By 1996, in “Automatic for the Press,” he’s revealed Messrs. Buck, Mills,
Berry,
and Stipe as cash-hungry control freaks who’re out of ideas. “After eighteen
years as a band, what is motivating the members of R.E.M. to continue?” he
asks. “And, perhaps more important, has their incredible success boxed them
into a corner where it’s impossible to challenge themselves artistically?”
DeRogatis returns
again and again to the themes of thwarted promise, profitable compromise,
and creative collapse, making them central to the history of alt-rock’s boom
and bust. Interestingly, Lester Bangs’s own ruminations on the death of the
’60s dream could double as a eulogy for the dashed hopes of the ’90s—and
what was the Lollapalooza Nation if not a labored attempt to recapture the
communal spirit of the
Woodstock
generation? Substitute “R.E.M” for “Rolling Stones” in Bangs’s essay “1973
Nervous Breakdown: The Ol’ Fey Outlaws Ain’t What They Used to Be—Are You?”

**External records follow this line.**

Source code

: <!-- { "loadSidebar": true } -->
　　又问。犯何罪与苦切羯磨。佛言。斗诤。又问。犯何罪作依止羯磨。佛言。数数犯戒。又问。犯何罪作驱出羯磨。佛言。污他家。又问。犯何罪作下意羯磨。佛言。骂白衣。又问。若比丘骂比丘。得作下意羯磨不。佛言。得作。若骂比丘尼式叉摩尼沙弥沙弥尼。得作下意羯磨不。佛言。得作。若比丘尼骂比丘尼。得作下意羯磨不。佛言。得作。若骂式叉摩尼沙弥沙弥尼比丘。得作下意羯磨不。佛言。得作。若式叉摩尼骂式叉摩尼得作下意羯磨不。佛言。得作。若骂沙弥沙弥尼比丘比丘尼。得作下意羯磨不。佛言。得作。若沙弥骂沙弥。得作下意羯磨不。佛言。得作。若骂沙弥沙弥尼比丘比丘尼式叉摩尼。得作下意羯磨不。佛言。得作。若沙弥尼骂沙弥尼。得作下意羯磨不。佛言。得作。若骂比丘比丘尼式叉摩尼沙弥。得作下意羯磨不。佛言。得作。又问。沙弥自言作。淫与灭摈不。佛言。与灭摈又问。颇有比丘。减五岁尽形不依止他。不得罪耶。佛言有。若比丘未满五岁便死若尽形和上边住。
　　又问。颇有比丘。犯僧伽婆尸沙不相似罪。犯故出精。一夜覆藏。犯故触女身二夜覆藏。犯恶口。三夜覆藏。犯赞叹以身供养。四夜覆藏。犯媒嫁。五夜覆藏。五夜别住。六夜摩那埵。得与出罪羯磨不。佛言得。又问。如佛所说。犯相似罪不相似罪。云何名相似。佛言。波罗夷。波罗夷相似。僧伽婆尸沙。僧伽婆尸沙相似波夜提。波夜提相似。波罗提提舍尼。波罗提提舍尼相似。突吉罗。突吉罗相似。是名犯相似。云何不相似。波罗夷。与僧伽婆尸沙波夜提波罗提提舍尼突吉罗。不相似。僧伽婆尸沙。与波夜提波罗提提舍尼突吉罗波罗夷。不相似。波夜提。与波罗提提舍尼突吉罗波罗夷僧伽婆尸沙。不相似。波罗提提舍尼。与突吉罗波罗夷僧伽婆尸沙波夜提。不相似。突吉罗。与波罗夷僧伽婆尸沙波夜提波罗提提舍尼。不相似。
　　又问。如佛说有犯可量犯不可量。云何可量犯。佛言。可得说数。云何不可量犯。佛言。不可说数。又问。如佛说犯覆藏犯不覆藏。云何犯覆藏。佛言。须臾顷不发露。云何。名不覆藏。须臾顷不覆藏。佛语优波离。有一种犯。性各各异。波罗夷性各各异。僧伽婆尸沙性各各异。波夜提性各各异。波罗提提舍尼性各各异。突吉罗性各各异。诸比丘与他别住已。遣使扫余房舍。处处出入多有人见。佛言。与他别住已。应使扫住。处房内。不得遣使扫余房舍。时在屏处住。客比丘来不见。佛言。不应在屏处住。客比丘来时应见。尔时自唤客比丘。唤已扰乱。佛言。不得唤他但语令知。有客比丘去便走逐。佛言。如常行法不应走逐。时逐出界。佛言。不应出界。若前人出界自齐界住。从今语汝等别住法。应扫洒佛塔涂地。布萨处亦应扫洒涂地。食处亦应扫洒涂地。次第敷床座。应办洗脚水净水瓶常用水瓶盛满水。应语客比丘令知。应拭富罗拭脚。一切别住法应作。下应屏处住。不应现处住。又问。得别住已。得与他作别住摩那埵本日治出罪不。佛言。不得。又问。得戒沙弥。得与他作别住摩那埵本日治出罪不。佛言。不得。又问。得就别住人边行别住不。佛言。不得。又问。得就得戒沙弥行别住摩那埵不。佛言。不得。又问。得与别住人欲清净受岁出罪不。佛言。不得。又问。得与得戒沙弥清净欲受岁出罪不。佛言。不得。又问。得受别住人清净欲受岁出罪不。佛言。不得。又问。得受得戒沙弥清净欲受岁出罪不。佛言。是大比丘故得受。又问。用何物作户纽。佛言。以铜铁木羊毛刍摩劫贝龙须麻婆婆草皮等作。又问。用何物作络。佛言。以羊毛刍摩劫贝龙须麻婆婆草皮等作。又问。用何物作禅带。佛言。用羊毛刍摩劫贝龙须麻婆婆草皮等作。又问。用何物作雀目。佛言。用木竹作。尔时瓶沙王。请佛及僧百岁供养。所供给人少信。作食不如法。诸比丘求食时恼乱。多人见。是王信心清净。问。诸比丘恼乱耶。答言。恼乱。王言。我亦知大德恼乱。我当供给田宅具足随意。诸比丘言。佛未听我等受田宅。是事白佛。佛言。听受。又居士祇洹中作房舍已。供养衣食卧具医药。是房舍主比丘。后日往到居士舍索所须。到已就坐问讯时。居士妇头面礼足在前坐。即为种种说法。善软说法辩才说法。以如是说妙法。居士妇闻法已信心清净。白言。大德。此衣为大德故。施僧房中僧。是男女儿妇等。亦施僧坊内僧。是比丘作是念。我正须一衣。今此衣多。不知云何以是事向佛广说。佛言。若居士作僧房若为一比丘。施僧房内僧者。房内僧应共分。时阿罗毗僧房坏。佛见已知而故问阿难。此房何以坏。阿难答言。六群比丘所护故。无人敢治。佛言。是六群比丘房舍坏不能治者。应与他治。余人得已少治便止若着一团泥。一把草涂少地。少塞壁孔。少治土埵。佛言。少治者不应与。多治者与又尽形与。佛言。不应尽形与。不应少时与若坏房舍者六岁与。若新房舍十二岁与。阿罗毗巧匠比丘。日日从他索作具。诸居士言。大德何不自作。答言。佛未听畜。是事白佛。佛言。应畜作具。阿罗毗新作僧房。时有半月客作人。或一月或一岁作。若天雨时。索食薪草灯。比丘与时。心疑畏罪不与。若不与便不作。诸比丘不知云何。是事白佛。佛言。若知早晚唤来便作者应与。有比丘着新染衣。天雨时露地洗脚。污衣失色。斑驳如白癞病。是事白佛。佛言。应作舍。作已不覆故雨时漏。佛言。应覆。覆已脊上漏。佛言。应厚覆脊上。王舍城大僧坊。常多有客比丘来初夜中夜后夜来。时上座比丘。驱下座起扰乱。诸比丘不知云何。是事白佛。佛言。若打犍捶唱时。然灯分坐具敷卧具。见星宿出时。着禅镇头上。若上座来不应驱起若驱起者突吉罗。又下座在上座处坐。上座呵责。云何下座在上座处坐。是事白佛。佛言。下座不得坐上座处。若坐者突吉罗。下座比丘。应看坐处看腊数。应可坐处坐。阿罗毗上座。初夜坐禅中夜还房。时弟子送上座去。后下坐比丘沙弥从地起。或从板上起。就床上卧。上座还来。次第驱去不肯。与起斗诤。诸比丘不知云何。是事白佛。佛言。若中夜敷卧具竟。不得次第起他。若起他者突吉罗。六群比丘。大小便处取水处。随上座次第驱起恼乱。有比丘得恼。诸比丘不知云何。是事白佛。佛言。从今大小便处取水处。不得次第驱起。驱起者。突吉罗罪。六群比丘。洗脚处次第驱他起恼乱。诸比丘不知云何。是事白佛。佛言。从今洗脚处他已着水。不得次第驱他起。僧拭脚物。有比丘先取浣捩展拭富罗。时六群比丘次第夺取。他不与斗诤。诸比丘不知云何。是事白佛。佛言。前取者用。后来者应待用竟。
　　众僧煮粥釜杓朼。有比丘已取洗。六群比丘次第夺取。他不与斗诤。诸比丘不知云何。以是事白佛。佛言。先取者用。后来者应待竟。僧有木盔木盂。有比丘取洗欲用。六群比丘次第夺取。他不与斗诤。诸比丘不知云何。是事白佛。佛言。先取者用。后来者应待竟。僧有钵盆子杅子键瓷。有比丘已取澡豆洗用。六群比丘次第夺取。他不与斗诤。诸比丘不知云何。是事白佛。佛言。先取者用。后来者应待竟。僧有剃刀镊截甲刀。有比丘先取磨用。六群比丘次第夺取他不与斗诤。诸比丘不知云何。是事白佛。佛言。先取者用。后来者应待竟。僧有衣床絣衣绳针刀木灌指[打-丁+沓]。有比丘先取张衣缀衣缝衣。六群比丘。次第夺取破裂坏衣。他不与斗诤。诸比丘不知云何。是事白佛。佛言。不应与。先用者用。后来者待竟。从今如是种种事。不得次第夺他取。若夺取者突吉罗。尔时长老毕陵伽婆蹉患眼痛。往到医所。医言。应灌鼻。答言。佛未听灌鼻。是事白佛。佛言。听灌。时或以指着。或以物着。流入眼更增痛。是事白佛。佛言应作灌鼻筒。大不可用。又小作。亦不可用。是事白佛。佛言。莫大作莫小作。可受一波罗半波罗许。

(anthologized in Mainlines):
“There’s no point in
blaming them,” Bangs wrote. “They’re helpless. In the past ten years the
Rolling Stones created an enormous situation in which they’re just a factor
now. They’re ironic victims of the endless new world which it was their
triumph to create, because their efforts helped make it possible for hordes
of other hopefuls to move into a relatively vacant atmosphere of
electricity, expectation, and money. Flooding the market. Which is where
both we and the Stones stand right now; up to our asses in brackish water.”
There’s nothing this
eloquent—or melodramatic—in all of Milk It! DeRogatis is not
contemporary rock criticism’s great gonzo journalist, gutter poet, or
romantic visionary—that is to say, not its Lester Bangs. But he’s
enthusiastically assumed the role of its most dedicated journeyman and
unapologetic gadfly. And when the problem with music is that one has to
settle for Stephan Jenkins instead of Lou Reed, that might be a worthy
enough charge.
Jim
DeRogatis celebrates the publication of
Milk It! Collected
Musings on the Alternative Music Explosion of the 90’s and the
forthcoming Turn on Your Mind: Four Decades of Great Psychedelic Rock
on Friday, October 17, at the Hideout. A cover band featuring DeRogatis on
drums will play hits of the alt-rock era and “the greatest psychedelic rock
songs ever.” The $5 suggested donation goes to P.L.A.Y, a music and arts
program for abused and neglected teens.